The Safe Motherhood Initiative
The first real policy window in maternal health came in 1987 with the emergence of The Safe Motherhood Initiative, a transnational network of policy makers, technocrats, and advocates, supported by United Nations (UN) agencies and interested in shifting the agenda from child to adult health. Its aim was to galvanise international attention and commitment to addressing the high levels of maternal mortality in low- and middle-income countries, particularly Sub-Saharan Africa and Asia. It called for a multi-sectoral approach in health and other social sectors to improve women’s status through social and economic policy, with the aim of strengthening maternal health services and reducing maternal mortality. By the 1990s, the safe motherhood field was supported by UN agencies, populated by a committed, global group of organisations and reinforced through a number of conferences.
However, many stumbling blocks hampered the movement and countries experienced slow progress after 1987. Continued measurement challenges failed to draw attention to the problem, and the lack of a leading international champion or single UN body to advocate for maternal health added to the sidelining of the issue. In addition, the field drew out political sensitivities: abortion was controversial, and the women’s rights movement preferred the broader term ‘reproductive health’ to ‘safe motherhood’. It has been suggested that its position as a women’s issue contributed to its slow uptake among policy makers. All of these issues made it difficult to gather political momentum, which was attributed, in part, to unsuccessful framing of the issue by advocates and researchers.2
The need for evidence based recommendations
In the late 1990s and early 2000s, there was a growing desire for simple, globally relevant and ‘evidence-based’ recommendations, with skilled birth attendants and emergency obstetric care emerging as interventions. Global policy strategies with a strong technical focus and less emphasis on social and systemic factors led to effective interventions that generated interest, momentum and funding. Prior to this decade, USAID and several other donors did not have separate budgets for maternal health. In later years there was a move away from the 1990s search for a single solution to saving mothers’ lives, and a shift towards access to care and the social and economic determinants of health. This echoed the early aims of the Safe Motherhood Initiative.
During this time there was strong collaboration across a variety of sectors, with findings showcased in seminal articles, conferences and declarations, such as the 2005 World Health Report on MCH, the 2006 Lancet series on maternal health, and the Countdown to 2015 consortium. These developments led to the creation of partnerships between the established organisations in the field and a new focus on accountability.
Millennium Development Goals (MDGs)
In 2000 the Millennium Development Goals (MDGs) brought maternal health to the top of many agendas through the setting of MDG5: Improve Maternal Health. This led to both local and global investment in maternal health, spanning all professions and levels of health systems. The MDGs showed a strength in linking maternal, newborn and child health, and prompted a commitment to healthcare throughout the life cycle in order to meet the targets.

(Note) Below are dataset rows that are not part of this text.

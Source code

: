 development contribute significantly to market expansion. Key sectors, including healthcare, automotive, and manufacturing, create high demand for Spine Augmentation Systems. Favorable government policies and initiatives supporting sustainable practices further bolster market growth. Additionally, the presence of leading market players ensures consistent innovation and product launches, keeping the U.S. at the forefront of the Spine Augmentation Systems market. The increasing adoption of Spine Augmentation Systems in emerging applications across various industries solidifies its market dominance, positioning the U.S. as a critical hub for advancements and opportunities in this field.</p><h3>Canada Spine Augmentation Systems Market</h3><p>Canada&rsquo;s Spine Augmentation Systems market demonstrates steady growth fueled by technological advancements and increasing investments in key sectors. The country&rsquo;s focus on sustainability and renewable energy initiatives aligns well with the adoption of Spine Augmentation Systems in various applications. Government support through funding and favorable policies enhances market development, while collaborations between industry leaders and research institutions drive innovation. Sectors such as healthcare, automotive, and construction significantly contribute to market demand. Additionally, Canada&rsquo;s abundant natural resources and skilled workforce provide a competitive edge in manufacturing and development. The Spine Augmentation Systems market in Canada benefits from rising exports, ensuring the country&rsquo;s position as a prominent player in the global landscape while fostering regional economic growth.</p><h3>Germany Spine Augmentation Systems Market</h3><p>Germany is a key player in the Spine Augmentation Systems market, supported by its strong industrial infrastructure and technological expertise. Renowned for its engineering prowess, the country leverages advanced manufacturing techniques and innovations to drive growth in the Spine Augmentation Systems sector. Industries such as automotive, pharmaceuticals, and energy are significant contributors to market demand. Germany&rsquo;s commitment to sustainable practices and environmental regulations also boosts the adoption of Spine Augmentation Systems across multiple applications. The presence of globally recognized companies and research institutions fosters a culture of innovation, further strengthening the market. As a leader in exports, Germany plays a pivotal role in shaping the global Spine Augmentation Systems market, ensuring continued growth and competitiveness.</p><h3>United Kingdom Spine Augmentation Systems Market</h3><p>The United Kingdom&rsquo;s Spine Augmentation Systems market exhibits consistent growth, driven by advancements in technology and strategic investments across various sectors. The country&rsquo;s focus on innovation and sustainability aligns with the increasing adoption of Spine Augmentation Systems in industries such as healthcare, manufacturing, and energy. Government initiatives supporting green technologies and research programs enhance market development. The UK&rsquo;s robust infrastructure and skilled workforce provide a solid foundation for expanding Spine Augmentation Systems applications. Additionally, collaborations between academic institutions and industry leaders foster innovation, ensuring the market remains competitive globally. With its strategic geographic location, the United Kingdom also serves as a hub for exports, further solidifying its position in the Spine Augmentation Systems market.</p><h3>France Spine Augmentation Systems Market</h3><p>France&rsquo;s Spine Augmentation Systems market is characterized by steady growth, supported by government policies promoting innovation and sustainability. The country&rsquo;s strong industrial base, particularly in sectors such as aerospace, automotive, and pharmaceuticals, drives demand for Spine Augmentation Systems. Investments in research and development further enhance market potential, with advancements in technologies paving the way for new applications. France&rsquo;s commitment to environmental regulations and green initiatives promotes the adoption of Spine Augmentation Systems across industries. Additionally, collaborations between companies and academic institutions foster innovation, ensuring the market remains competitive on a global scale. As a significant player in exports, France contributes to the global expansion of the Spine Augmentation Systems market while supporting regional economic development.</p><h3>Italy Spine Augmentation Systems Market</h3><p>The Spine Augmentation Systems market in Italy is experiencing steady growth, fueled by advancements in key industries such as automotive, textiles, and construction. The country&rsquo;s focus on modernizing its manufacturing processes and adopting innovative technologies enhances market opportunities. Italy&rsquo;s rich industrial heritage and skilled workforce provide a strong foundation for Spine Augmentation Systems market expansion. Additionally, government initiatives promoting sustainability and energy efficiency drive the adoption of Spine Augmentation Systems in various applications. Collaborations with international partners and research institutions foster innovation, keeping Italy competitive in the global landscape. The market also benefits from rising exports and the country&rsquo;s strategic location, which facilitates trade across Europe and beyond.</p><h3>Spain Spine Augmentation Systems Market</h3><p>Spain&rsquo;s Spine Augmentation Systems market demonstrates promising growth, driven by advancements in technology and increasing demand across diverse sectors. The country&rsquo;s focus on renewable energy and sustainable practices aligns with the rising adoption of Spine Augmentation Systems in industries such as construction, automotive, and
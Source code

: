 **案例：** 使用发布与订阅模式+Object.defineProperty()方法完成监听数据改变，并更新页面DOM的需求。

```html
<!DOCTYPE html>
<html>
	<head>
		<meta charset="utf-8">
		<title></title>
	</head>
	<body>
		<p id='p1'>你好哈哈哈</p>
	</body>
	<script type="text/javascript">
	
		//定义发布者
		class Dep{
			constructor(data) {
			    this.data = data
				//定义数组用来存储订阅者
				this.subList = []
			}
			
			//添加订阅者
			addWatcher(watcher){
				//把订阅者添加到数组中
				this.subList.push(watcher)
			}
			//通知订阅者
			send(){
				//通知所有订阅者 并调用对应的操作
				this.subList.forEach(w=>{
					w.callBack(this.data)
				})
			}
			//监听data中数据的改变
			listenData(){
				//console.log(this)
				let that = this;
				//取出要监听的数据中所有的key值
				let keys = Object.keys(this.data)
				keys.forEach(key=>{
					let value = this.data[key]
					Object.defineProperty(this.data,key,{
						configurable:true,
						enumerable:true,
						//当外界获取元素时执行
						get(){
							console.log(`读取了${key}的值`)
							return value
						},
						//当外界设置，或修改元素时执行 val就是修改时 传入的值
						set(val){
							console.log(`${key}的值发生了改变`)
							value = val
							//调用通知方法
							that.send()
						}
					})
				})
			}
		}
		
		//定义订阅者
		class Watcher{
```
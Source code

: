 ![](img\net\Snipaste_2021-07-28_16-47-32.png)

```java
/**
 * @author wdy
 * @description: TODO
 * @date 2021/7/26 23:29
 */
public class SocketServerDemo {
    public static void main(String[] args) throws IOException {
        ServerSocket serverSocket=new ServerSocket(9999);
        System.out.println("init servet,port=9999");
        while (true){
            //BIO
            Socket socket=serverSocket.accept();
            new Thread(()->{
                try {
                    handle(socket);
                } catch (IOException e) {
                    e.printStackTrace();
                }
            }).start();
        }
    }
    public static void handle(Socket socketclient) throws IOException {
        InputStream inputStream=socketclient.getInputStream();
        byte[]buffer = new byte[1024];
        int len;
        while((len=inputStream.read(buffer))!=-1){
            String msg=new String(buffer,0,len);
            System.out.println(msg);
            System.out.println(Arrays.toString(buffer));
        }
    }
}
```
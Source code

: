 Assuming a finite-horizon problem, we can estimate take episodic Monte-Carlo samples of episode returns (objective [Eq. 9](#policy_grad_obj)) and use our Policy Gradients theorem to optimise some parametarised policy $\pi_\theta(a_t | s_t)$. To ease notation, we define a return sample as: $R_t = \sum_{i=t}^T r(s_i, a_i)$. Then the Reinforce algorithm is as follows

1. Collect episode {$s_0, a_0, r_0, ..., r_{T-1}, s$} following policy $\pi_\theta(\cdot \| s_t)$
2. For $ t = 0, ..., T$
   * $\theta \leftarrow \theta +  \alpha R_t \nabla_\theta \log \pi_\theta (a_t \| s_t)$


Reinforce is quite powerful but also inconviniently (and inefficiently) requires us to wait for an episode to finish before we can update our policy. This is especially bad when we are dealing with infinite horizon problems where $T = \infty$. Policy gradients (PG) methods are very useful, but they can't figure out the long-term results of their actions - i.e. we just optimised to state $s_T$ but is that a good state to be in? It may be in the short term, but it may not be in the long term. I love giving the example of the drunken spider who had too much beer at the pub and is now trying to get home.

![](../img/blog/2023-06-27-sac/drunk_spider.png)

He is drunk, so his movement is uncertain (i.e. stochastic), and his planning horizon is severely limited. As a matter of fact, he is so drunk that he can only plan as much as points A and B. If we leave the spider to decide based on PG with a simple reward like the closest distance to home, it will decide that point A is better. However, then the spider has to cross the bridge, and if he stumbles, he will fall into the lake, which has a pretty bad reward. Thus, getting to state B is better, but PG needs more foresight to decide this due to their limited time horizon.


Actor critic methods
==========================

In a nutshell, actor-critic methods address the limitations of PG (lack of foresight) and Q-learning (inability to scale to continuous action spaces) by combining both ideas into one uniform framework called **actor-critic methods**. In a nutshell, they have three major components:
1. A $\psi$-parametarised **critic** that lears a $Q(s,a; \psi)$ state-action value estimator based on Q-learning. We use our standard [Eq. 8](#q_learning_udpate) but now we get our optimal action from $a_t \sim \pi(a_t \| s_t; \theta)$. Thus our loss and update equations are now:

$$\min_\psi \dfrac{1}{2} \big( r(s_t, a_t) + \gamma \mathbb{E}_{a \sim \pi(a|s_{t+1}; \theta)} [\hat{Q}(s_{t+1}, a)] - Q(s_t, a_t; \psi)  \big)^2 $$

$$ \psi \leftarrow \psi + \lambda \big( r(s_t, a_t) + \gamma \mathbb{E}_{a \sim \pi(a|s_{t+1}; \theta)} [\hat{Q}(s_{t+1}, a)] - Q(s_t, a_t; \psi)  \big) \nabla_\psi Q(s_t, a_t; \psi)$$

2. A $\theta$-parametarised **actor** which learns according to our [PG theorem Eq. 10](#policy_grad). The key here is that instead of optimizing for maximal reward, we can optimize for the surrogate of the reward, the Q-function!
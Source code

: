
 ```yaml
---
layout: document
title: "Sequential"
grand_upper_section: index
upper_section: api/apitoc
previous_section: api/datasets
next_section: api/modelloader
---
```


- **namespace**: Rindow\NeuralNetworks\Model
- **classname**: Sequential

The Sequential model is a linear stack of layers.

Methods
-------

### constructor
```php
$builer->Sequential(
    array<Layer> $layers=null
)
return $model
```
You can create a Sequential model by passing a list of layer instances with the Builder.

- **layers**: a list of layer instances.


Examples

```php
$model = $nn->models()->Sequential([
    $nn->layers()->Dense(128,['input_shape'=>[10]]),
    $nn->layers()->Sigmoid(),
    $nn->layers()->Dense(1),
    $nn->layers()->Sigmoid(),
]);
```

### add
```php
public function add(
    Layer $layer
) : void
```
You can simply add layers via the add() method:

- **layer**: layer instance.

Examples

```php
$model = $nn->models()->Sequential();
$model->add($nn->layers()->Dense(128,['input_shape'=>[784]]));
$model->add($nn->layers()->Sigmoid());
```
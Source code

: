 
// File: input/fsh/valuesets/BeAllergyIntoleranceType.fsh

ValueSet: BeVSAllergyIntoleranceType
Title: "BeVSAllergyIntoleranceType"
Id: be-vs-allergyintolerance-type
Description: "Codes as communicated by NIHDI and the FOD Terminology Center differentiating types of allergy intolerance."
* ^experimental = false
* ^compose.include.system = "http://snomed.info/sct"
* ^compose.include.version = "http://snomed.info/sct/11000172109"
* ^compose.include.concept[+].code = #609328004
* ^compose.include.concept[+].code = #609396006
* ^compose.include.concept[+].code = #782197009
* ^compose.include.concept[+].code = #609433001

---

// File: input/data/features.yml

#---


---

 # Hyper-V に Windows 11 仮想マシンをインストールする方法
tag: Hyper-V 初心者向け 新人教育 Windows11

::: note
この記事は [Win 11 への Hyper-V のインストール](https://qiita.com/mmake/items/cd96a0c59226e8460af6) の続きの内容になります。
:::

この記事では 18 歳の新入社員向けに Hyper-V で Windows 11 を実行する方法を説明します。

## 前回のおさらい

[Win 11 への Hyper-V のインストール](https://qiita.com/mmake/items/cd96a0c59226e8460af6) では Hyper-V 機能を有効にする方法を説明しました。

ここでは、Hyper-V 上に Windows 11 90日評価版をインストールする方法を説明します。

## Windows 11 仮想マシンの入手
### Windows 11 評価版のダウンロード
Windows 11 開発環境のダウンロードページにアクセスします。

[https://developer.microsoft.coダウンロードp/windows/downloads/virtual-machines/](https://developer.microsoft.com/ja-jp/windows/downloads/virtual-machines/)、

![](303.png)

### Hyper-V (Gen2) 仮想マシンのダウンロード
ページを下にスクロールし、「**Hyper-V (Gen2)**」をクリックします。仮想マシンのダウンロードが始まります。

Global health initiatives are now so pervasive that it’s easy to forget they represent a relatively recent development emerging as a result of great changes in public health. At present, and alongside greater funding to the field, there is an increased focus on alignment and harmonisation, leading to better integration and collaboration amongst stakeholders in maternal health. At the same time, increased competition with a strengthened child health field and the neonatal lobby mean that the lessons learned a generation ago about generating political priority for the cause are as important as ever.